╭──

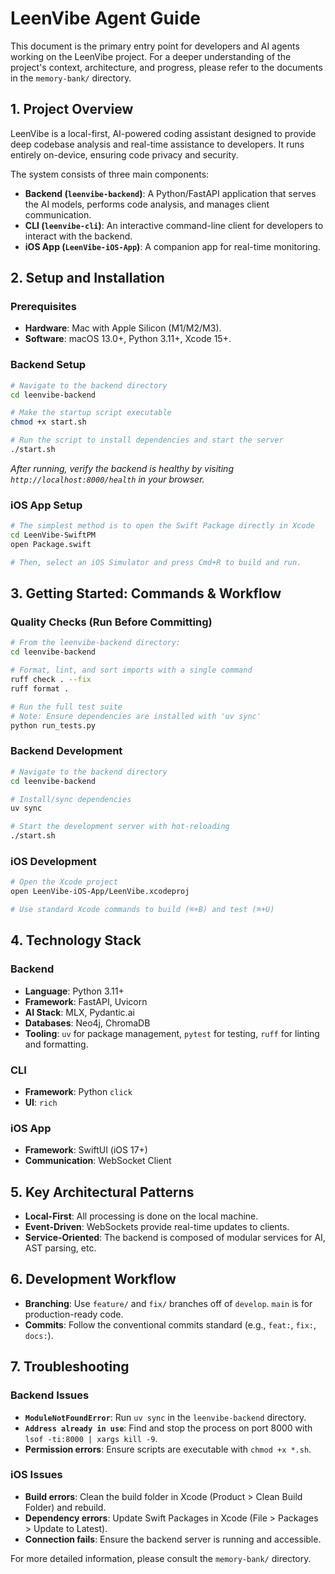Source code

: # LeenVibe Agent Guide

This document is the primary entry point for developers and AI agents working on the LeenVibe project. For a deeper understanding of the project's context, architecture, and progress, please refer to the documents in the `memory-bank/` directory.

## 1. Project Overview

LeenVibe is a local-first, AI-powered coding assistant designed to provide deep codebase analysis and real-time assistance to developers. It runs entirely on-device, ensuring code privacy and security.

The system consists of three main components:
*   **Backend (`leenvibe-backend`)**: A Python/FastAPI application that serves the AI models, performs code analysis, and manages client communication.
*   **CLI (`leenvibe-cli`)**: An interactive command-line client for developers to interact with the backend.
*   **iOS App (`LeenVibe-iOS-App`)**: A companion app for real-time monitoring.

## 2. Setup and Installation

### Prerequisites
*   **Hardware**: Mac with Apple Silicon (M1/M2/M3).
*   **Software**: macOS 13.0+, Python 3.11+, Xcode 15+.

### Backend Setup
```bash
# Navigate to the backend directory
cd leenvibe-backend

# Make the startup script executable
chmod +x start.sh

# Run the script to install dependencies and start the server
./start.sh
```
*After running, verify the backend is healthy by visiting `http://localhost:8000/health` in your browser.*

### iOS App Setup
```bash
# The simplest method is to open the Swift Package directly in Xcode
cd LeenVibe-SwiftPM
open Package.swift

# Then, select an iOS Simulator and press Cmd+R to build and run.
```

## 3. Getting Started: Commands & Workflow

### Quality Checks (Run Before Committing)
```bash
# From the leenvibe-backend directory:
cd leenvibe-backend

# Format, lint, and sort imports with a single command
ruff check . --fix
ruff format .

# Run the full test suite
# Note: Ensure dependencies are installed with 'uv sync'
python run_tests.py
```

### Backend Development
```bash
# Navigate to the backend directory
cd leenvibe-backend

# Install/sync dependencies
uv sync

# Start the development server with hot-reloading
./start.sh
```

### iOS Development
```bash
# Open the Xcode project
open LeenVibe-iOS-App/LeenVibe.xcodeproj

# Use standard Xcode commands to build (⌘+B) and test (⌘+U)
```

## 4. Technology Stack

### Backend
*   **Language**: Python 3.11+
*   **Framework**: FastAPI, Uvicorn
*   **AI Stack**: MLX, Pydantic.ai
*   **Databases**: Neo4j, ChromaDB
*   **Tooling**: `uv` for package management, `pytest` for testing, `ruff` for linting and formatting.

### CLI
*   **Framework**: Python `click`
*   **UI**: `rich`

### iOS App
*   **Framework**: SwiftUI (iOS 17+)
*   **Communication**: WebSocket Client

## 5. Key Architectural Patterns
*   **Local-First**: All processing is done on the local machine.
*   **Event-Driven**: WebSockets provide real-time updates to clients.
*   **Service-Oriented**: The backend is composed of modular services for AI, AST parsing, etc.

## 6. Development Workflow
*   **Branching**: Use `feature/` and `fix/` branches off of `develop`. `main` is for production-ready code.
*   **Commits**: Follow the conventional commits standard (e.g., `feat:`, `fix:`, `docs:`).

## 7. Troubleshooting

### Backend Issues
*   **`ModuleNotFoundError`**: Run `uv sync` in the `leenvibe-backend` directory.
*   **`Address already in use`**: Find and stop the process on port 8000 with `lsof -ti:8000 | xargs kill -9`.
*   **Permission errors**: Ensure scripts are executable with `chmod +x *.sh`.

### iOS Issues
*   **Build errors**: Clean the build folder in Xcode (Product > Clean Build Folder) and rebuild.
*   **Dependency errors**: Update Swift Packages in Xcode (File > Packages > Update to Latest).
*   **Connection fails**: Ensure the backend server is running and accessible.

For more detailed information, please consult the `memory-bank/` directory.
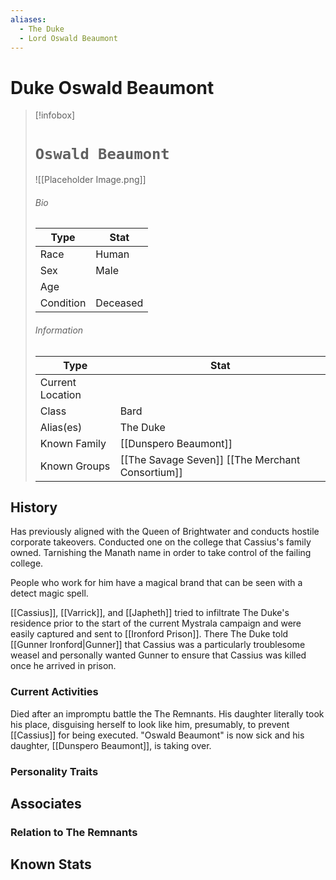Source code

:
 ```yaml
---
aliases:
  - The Duke
  - Lord Oswald Beaumont
---
```


# Duke Oswald Beaumont




> [!infobox]
> # `Oswald Beaumont` 
> ![[Placeholder Image.png]]
> ###### Bio
> Type |  Stat |
> ---|---|
> Race | Human  | 
> Sex | Male | 
> Age |  |
> Condition |Deceased |
> ######  Information
> Type |  Stat |
> ---|---|
> Current Location |  |
> Class |Bard |
> Alias(es) | The Duke |
> Known Family |[[Dunspero Beaumont]]  |
> Known Groups | [[The Savage Seven]] [[The Merchant Consortium]]  |
 
## History
Has previously aligned with the Queen of Brightwater and conducts hostile corporate takeovers. Conducted one on the college that Cassius's family owned. Tarnishing the Manath name in order to take control of the failing college. 

People who work for him have a magical brand that can be seen with a detect magic spell.

[[Cassius]], [[Varrick]], and [[Japheth]] tried to infiltrate The Duke's residence prior to the start of the current Mystrala campaign and were easily captured and sent to [[Ironford Prison]]. There The Duke told [[Gunner Ironford|Gunner]] that Cassius was a particularly troublesome weasel and personally wanted Gunner to ensure that Cassius was killed once he arrived in prison.

### Current Activities
Died after an impromptu battle the The Remnants. His daughter literally took his place, disguising herself to look like him, presumably, to prevent [[Cassius]] for being executed. "Oswald Beaumont" is now sick and his daughter, [[Dunspero Beaumont]], is taking over.

### Personality Traits


## Associates

### Relation to The Remnants 

## Known Stats

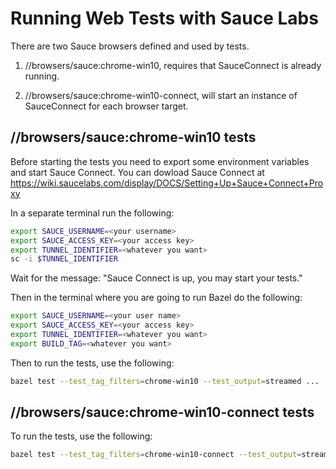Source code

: # Running Web Tests with Sauce Labs

There are two Sauce browsers defined and used by tests.

1.  //browsers/sauce:chrome-win10, requires that SauceConnect is already
    running.

2.  //browsers/sauce:chrome-win10-connect, will start an instance of
    SauceConnect for each browser target.

## //browsers/sauce:chrome-win10 tests

Before starting the tests you need to export some environment variables and
start Sauce Connect. You can dowload Sauce Connect at
https://wiki.saucelabs.com/display/DOCS/Setting+Up+Sauce+Connect+Proxy

In a separate terminal run the following:

```sh
export SAUCE_USERNAME=<your username>
export SAUCE_ACCESS_KEY=<your access key>
export TUNNEL_IDENTIFIER=<whatever you want>
sc -i $TUNNEL_IDENTIFIER
```

Wait for the message: "Sauce Connect is up, you may start your tests."

Then in the terminal where you are going to run Bazel do the following:

```sh
export SAUCE_USERNAME=<your user name>
export SAUCE_ACCESS_KEY=<your access key>
export TUNNEL_IDENTIFIER=<whatever you want>
export BUILD_TAG=<whatever you want>
```

Then to run the tests, use the following:

```sh
bazel test --test_tag_filters=chrome-win10 --test_output=streamed ...
```

## //browsers/sauce:chrome-win10-connect tests

To run the tests, use the following:

```sh
bazel test --test_tag_filters=chrome-win10-connect --test_output=streamed ...
```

╰──

WORK REQUEST> Exclude the pictures and reproduce every entry exactly.

RESPONSE AREA>
Source code

: # LeenVibe Agent Guide

This document is the primary entry point for developers and AI agents working on the LeenVibe project. For a deeper understanding of the project's context, architecture, and progress, please refer to the documents in the `memory-bank/` directory.

## 1. Project Overview

LeenVibe is a local-first, AI-powered coding assistant designed to provide deep codebase analysis and real-time assistance to developers. It runs entirely on-device, ensuring code privacy and security.

The system consists of three main components:
*   **Backend (`leenvibe-backend`)**: A Python/FastAPI application that serves the AI models, performs code analysis, and manages client communication.
*   **CLI (`leenvibe-cli`)**: An interactive command-line client for developers to interact with the backend.
*   **iOS App (`LeenVibe-iOS-App`)**: A companion app for real-time monitoring.

## 2. Setup and Installation

### Prerequisites
*   **Hardware**: Mac with Apple Silicon (M1/M2/M3).
*   **Software**: macOS 13.0+, Python 3.11+, Xcode 15+.

### Backend Setup
```bash
# Navigate to the backend directory
cd leenvibe-backend

# Make the startup script executable
chmod +x start.sh

# Run the script to install dependencies and start the server
./start.sh
```
*After running, verify the backend is healthy by visiting `http://localhost:8000/health` in your browser.*

### iOS App Setup
```bash
# The simplest method is to open the Swift Package directly in Xcode
cd LeenVibe-SwiftPM
open Package.swift

# Then, select an iOS Simulator and press Cmd+R to build and run.
```

## 3. Getting Started: Commands & Workflow

### Quality Checks (Run Before Committing)
```bash
# From the leenvibe-backend directory:
cd leenvibe-backend

# Format, lint, and sort imports with a single command
ruff check . --fix
ruff format .

# Run the full test suite
# Note: Ensure dependencies are installed with 'uv sync'
python run_tests.py
```

### Backend Development
```bash
# Navigate to the backend directory
cd leenvibe-backend

# Install/sync dependencies
uv sync

# Start the development server with hot-reloading
./start.sh
```

### iOS Development
```bash
# Open the Xcode project
open LeenVibe-iOS-App/LeenVibe.xcodeproj

# Use standard Xcode commands to build (⌘+B) and test (⌘+U)
```

## 4. Technology Stack

### Backend
*   **Language**: Python 3.11+
*   **Framework**: FastAPI, Uvicorn
*   **AI Stack**: MLX, Pydantic.ai
*   **Databases**: Neo4j, ChromaDB
*   **Tooling**: `uv` for package management, `pytest` for testing, `ruff` for linting and formatting.

### CLI
*   **Framework**: Python `click`
*   **UI**: `rich`

### iOS App
*   **Framework**: SwiftUI (iOS 17+)
*   **Communication**: WebSocket Client

## 5. Key Architectural Patterns
*   **Local-First**: All processing is done on the local machine.
*   **Event-Driven**: WebSockets provide real-time updates to clients.
*   **Service-Oriented**: The backend is composed of modular services for AI, AST parsing, etc.

## 6. Development Workflow
*   **Branching**: Use `feature/` and `fix/` branches off of `develop`. `main` is for production-ready code.
*   **Commits**: Follow the conventional commits standard (e.g., `feat:`, `fix:`, `docs:`).

## 7. Troubleshooting

### Backend Issues
*   **`ModuleNotFoundError`**: Run `uv sync` in the `leenvibe-backend` directory.
*   **`Address already in use`**: Find and stop the process on port 8000 with `lsof -ti:8000 | xargs kill -9`.
*   **Permission errors**: Ensure scripts are executable with `chmod +x *.sh`.

### iOS Issues
*   **Build errors**: Clean the build folder in Xcode (Product > Clean Build Folder) and rebuild.
*   **Dependency errors**: Update Swift Packages in Xcode (File > Packages > Update to Latest).
*   **Connection fails**: Ensure the backend server is running and accessible.

For more detailed information, please consult the `memory-bank/` directory.
Source code

:
 ```yaml
---
aliases:
  - The Duke
  - Lord Oswald Beaumont
---
```


# Duke Oswald Beaumont




> [!infobox]
> # `Oswald Beaumont` 
> ![[Placeholder Image.png]]
> ###### Bio
> Type |  Stat |
> ---|---|
> Race | Human  | 
> Sex | Male | 
> Age |  |
> Condition |Deceased |
> ######  Information
> Type |  Stat |
> ---|---|
> Current Location |  |
> Class |Bard |
> Alias(es) | The Duke |
> Known Family |[[Dunspero Beaumont]]  |
> Known Groups | [[The Savage Seven]] [[The Merchant Consortium]]  |
 
## History
Has previously aligned with the Queen of Brightwater and conducts hostile corporate takeovers. Conducted one on the college that Cassius's family owned. Tarnishing the Manath name in order to take control of the failing college. 

People who work for him have a magical brand that can be seen with a detect magic spell.

[[Cassius]], [[Varrick]], and [[Japheth]] tried to infiltrate The Duke's residence prior to the start of the current Mystrala campaign and were easily captured and sent to [[Ironford Prison]]. There The Duke told [[Gunner Ironford|Gunner]] that Cassius was a particularly troublesome weasel and personally wanted Gunner to ensure that Cassius was killed once he arrived in prison.

### Current Activities
Died after an impromptu battle the The Remnants. His daughter literally took his place, disguising herself to look like him, presumably, to prevent [[Cassius]] for being executed. "Oswald Beaumont" is now sick and his daughter, [[Dunspero Beaumont]], is taking over.

### Personality Traits


## Associates

### Relation to The Remnants 

## Known Stats

Source code

: # Running Web Tests with Sauce Labs

There are two Sauce browsers defined and used by tests.

1.  //browsers/sauce:chrome-win10, requires that SauceConnect is already
    running.

2.  //browsers/sauce:chrome-win10-connect, will start an instance of
    SauceConnect for each browser target.

## //browsers/sauce:chrome-win10 tests

Before starting the tests you need to export some environment variables and
start Sauce Connect. You can dowload Sauce Connect at
https://wiki.saucelabs.com/display/DOCS/Setting+Up+Sauce+Connect+Proxy

In a separate terminal run the following:

```sh
export SAUCE_USERNAME=<your username>
export SAUCE_ACCESS_KEY=<your access key>
export TUNNEL_IDENTIFIER=<whatever you want>
sc -i $TUNNEL_IDENTIFIER
```

Wait for the message: "Sauce Connect is up, you may start your tests."

Then in the terminal where you are going to run Bazel do the following:

```sh
export SAUCE_USERNAME=<your user name>
export SAUCE_ACCESS_KEY=<your access key>
export TUNNEL_IDENTIFIER=<whatever you want>
export BUILD_TAG=<whatever you want>
```

Then to run the tests, use the following:

```sh
bazel test --test_tag_filters=chrome-win10 --test_output=streamed ...
```

## //browsers/sauce:chrome-win10-connect tests

To run the tests, use the following:

```sh
bazel test --test_tag_filters=chrome-win10-connect --test_output=streamed ...
```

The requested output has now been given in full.